Questa ricerca di approfondimento ci porta nell’alto degli aspri monti dell’Irpinia, per raccontare la storia di San Guglielmo eremita e del culto mariano che portò circa mille anni fa alla edificazione di una Chiesa, poi diventata sempre più importante Abbazia, fra le prime sei d’Italia.                                                         

Parliamo della storia del Santuario di Montevergine, un millenario e sempre più celebrato luogo di culto che si erge a poca distanza dall’abitato di Mercogliano nell’alta provincia di Avellino, facente parte dell’ambito territoriale dell’alto Calore, oggi ben raggiungibile con auto e moto, dalla viabilità locale con l’autostrada distante pochi chilometri, ma un tempo solo con faticose ascese a piedi o a cavallo, se non a dorso di mulo.                                                                                                                                   

In questo luogo difficile, ove per l’altitudine ed il clima non sono possibili coltivazioni e fino ad epoca recente, al XIX secolo, non si era insediata una comunità abitata, giunse, dopo il 1.100, un monaco eremita, reduce da mille itinerari svolti fra l’Europa ed il vicino Oriente, in specie da Santiago de Compostela e poi da Gerusalemme, si chiamava Guglielmo e probabilmente era nato nell’odierna Vercelli.
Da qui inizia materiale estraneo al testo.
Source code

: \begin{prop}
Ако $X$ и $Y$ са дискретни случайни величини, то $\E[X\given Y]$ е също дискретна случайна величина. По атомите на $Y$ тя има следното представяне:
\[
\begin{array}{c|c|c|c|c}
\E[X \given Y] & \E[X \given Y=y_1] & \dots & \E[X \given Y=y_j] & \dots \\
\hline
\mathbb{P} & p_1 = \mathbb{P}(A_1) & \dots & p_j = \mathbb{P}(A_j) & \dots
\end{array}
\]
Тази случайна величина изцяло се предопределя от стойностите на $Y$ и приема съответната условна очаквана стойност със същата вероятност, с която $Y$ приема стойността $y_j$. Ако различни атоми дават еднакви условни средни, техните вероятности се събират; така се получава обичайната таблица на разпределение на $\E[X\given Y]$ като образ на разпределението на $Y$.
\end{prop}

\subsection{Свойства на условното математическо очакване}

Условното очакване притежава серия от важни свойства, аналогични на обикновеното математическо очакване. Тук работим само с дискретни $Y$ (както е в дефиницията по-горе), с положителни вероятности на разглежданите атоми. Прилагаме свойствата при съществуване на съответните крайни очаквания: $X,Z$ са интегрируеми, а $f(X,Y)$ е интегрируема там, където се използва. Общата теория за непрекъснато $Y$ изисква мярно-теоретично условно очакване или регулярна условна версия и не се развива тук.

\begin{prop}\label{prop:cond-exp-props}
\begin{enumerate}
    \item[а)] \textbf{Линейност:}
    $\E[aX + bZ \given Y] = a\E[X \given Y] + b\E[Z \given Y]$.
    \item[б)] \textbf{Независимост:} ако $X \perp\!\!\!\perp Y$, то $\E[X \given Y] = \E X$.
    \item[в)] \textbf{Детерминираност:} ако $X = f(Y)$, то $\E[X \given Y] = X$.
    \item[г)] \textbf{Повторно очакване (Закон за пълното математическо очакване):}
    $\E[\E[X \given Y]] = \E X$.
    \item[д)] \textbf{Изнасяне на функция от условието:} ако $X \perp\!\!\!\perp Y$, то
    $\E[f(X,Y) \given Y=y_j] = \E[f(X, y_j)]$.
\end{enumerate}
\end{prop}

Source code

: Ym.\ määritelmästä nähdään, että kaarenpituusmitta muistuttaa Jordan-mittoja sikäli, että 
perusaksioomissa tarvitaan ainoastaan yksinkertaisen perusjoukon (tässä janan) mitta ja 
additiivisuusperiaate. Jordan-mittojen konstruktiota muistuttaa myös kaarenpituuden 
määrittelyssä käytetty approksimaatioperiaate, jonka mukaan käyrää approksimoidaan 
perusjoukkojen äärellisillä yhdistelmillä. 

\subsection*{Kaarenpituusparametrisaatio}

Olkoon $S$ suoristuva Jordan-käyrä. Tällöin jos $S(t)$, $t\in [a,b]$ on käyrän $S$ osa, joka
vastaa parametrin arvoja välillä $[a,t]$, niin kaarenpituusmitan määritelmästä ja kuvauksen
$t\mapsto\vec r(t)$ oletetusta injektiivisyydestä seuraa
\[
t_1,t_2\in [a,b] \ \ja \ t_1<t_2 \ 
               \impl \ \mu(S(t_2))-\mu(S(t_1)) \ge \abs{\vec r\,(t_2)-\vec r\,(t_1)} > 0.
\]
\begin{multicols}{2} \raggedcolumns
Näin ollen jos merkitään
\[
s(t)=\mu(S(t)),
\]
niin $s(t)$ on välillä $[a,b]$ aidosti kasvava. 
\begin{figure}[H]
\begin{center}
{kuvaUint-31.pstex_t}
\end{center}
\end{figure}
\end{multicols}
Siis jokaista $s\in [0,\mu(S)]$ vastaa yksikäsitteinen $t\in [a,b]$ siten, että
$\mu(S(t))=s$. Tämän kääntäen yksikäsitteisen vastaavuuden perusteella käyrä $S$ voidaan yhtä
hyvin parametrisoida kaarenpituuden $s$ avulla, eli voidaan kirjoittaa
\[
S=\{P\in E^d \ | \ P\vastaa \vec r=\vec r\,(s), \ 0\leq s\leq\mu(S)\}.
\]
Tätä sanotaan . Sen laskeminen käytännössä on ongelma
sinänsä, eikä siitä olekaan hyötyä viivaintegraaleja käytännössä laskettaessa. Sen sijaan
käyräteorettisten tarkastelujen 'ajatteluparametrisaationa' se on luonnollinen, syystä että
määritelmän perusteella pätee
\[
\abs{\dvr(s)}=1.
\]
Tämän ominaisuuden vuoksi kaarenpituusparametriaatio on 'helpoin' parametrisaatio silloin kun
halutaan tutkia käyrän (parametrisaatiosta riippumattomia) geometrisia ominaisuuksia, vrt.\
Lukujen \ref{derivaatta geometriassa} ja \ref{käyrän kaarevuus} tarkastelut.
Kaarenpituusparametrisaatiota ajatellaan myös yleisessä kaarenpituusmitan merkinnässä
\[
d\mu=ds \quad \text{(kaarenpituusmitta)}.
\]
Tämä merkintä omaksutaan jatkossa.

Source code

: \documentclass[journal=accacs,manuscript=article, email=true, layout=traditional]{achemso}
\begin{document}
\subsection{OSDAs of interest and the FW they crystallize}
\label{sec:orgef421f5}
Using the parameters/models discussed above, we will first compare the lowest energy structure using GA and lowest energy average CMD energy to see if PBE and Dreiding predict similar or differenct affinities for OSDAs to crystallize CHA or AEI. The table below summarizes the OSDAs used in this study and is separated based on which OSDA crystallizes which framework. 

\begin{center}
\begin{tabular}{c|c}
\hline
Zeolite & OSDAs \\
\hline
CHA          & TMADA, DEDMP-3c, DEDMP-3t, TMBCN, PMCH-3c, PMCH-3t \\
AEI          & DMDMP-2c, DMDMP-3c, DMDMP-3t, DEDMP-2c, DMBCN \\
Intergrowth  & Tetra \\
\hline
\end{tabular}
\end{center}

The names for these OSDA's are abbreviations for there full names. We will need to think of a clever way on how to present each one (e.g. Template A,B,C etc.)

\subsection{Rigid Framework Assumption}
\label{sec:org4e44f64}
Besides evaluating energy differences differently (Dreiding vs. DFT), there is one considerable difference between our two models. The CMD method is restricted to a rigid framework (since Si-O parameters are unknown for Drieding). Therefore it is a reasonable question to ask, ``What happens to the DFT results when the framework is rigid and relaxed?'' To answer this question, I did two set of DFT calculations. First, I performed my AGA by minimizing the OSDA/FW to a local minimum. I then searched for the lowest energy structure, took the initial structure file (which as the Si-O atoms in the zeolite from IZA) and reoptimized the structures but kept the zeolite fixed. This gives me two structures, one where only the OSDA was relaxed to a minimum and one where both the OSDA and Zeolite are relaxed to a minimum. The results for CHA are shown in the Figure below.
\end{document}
Colui che poi sarà innalzato alla gloria degli altari come San Guglielmo da Vercelli, fondatore del Santuario, anima di un ordine monastico dedito al culto della Madonna pienamente riconosciuto poi anche se solo nel 1879 dalla Chiesa di Roma.                                                 

Il Santo giunge lì per caso, viandante, in quel territorio aspro, inospitale, dove sente però fortissima una vocazione, quasi un ordine divino: “fermati ed opera là”. Si ritira in totale solitudine, dedito alla meditazione trascendente in piena armonia con la natura, la flora e la fauna locale vivendo di poco, un’esistenza difficile in alta quota su una montagna difficile quale l’odierno Monte Partenio spinto da fortissima vocazione. Tanto che si tramanda che: “su quell’alta montagna, a circa 1.3000 metri di quota, nel luogo di una piccola conca creatasi dall’incontro di due opposti declivi del monte, si fece costruire una piccola cella, una costruzione tutta di pietre locali. Ove, per un anno intero, rimase in completa solitudine dedito esclusivamente alla contemplazione del creato ed a contatto solo con gli animali della fauna selvatica”.

All’epoca, lupi, volpi ed anche orsi, all’epoca presenti, e che pur famelici mai insidieranno il monaco durante il suo solitario romitaggio ed anche per questo la sua fama grandemente si diffuse, ben oltre quel territorio, iniziando ad attirare sempre più fedeli e numerosi altri monaci. Finchè, nel 1.126, venne eretta in quel luogo una Chiesa, il primo monastero del Monte Vergine, consacrato al culto della Madonna che nei secoli successivi, dopo la morte del Santo avvenuta nel 1.142, vedrà sempre accresciuta la sua fama, tanto da divenire uno dei luoghi di devozione e pellegrinaggio più importanti del Regno meridionale, consacrato anche come Abbazia. Attualmente, nelle forme costruite nel 1.952 prevedenti notevole dimensione del corpo di fabbrica in una pianta romanica classica.                             

Un luogo da visitare, con rispetto e che offre sensazioni profonde. A presto, per un altro itinerario campano.